The Scottsdale City Council unanimously passed a new ordinance that will prohibit hobbyist drone operators from the 30,000-acre McDowell Sonoran Preserve, The Arizona Republic ( ) reported.

In a meeting Tuesday, officials declared the ordinance would begin Oct. 20.

They say model aircraft will still be permitted in most city parks.

Officials say drones are a public-safety concern in the remote, desert area and may have a negative impact on wildlife.

“I think if you were on a bike traversing trails and you hear something come over your head, you might be startled by that,” said Scottsdale Community Services Director Bill Murphy. “The same holds true for someone on a horse.”

He said the city drafted the ordinance taking into account possible complications with fighting wildfires as well as drone restrictions at national parks.

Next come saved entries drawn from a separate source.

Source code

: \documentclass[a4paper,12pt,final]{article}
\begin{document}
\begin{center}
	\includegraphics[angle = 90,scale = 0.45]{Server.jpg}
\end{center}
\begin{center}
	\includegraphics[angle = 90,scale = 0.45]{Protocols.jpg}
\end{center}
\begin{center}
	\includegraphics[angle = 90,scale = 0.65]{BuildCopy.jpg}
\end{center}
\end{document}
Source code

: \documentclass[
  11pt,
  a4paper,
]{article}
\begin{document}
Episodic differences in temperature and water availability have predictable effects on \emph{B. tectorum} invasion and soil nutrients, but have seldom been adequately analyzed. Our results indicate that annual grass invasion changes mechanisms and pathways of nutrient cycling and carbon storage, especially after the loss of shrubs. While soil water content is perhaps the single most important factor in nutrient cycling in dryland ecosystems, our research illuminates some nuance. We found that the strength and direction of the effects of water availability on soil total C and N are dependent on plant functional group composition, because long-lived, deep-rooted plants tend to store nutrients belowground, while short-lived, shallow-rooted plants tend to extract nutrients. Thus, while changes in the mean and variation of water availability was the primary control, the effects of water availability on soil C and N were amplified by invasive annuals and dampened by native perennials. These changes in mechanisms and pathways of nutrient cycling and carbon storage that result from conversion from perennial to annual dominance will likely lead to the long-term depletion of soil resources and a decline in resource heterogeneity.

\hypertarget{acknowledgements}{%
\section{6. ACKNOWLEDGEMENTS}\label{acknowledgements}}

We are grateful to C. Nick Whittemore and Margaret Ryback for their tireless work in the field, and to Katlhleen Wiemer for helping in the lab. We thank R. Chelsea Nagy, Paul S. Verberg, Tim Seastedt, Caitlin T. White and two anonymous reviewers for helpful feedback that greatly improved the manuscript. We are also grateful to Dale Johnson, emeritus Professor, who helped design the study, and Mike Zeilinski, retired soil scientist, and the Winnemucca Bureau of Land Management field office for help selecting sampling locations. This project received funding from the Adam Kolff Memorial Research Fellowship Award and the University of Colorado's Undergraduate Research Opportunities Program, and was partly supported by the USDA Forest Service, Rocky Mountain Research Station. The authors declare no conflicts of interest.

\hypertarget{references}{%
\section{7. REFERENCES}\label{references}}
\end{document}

Scottsdale police will enforce the ordinance.

A first-time offender faces fines between $50 and $300. A second-time offense could result in a misdemeanor charge.

“It’s actually the safest place to fly in all of Scottsdale,” said Robert Abbott, a radiologist and U.S. Air Force veteran who is among the few to fly drones regularly at the preserve. “You can’t do any damage, and it’s beautiful.”

Abbot said he follows local and federal rules and keeps his drone away from people and horses.

He says he wonders why the city didn’t study the impact of drones in the area before drafting the ban.

“They’re prohibiting flying because of a perceived threat, not a real threat,” Abbott said. “Horseback riders and mountain bikers do more damage to the desert than drone flyers.”

Phoenix Drone User Group organizer Bill Mar expressed concern.

“This idea of closing off the preserve like it’s Yosemite was just ridiculous,” Mar said. “This is nothing more than a veiled way of keeping people out of the preserve so the people in northern Scottsdale have a better view of the desert.”